For this listing, the lines between the one holding "object but a constraint." and the one holding "vocabulary differs.", inclusive, must be set down exactly.

↓

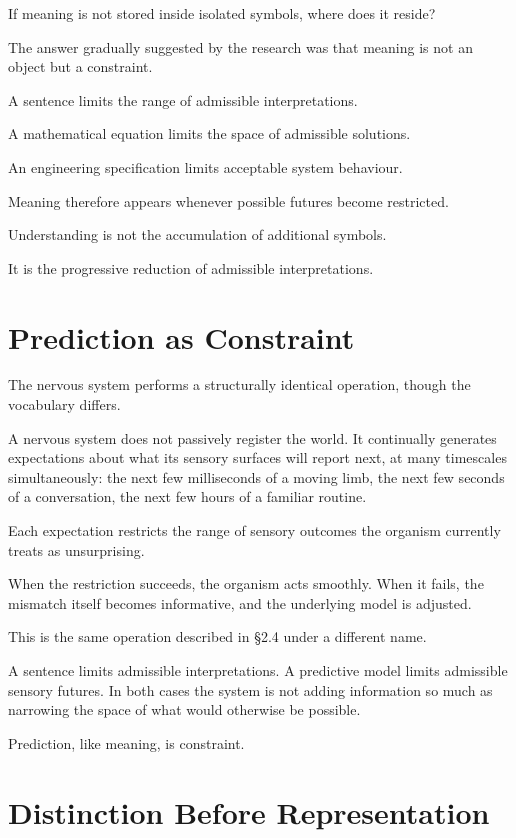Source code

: \documentclass[11pt,oneside]{book}
\numberwithin{equation}{chapter}
\theoremstyle{definition}
\theoremstyle{plain}
\begin{document}
If meaning is not stored inside isolated symbols, where does it reside?

The answer gradually suggested by the research was that meaning is not an
object but a constraint.

A sentence limits the range of admissible interpretations.

A mathematical equation limits the space of admissible solutions.

An engineering specification limits acceptable system behaviour.

Meaning therefore appears whenever possible futures become restricted.

Understanding is not the accumulation of additional symbols.

It is the progressive reduction of admissible interpretations.

\section{Prediction as Constraint}

The nervous system performs a structurally identical operation, though the
vocabulary differs.

A nervous system does not passively register the world. It continually
generates expectations about what its sensory surfaces will report next, at
many timescales simultaneously: the next few milliseconds of a moving limb,
the next few seconds of a conversation, the next few hours of a familiar
routine.

Each expectation restricts the range of sensory outcomes the organism
currently treats as unsurprising.

When the restriction succeeds, the organism acts smoothly. When it fails,
the mismatch itself becomes informative, and the underlying model is
adjusted.

This is the same operation described in \S 2.4 under a different name.

A sentence limits admissible interpretations. A predictive model limits
admissible sensory futures. In both cases the system is not adding
information so much as narrowing the space of what would otherwise be
possible.

Prediction, like meaning, is constraint.

\section{Distinction Before Representation}
\end{document}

↑

-- Answer section --
object but a constraint.

A sentence limits the range of admissible interpretations.

A mathematical equation limits the space of admissible solutions.

An engineering specification limits acceptable system behaviour.

Meaning therefore appears whenever possible futures become restricted.

Understanding is not the accumulation of additional symbols.

It is the progressive reduction of admissible interpretations.

\section{Prediction as Constraint}

The nervous system performs a structurally identical operation, though the
vocabulary differs.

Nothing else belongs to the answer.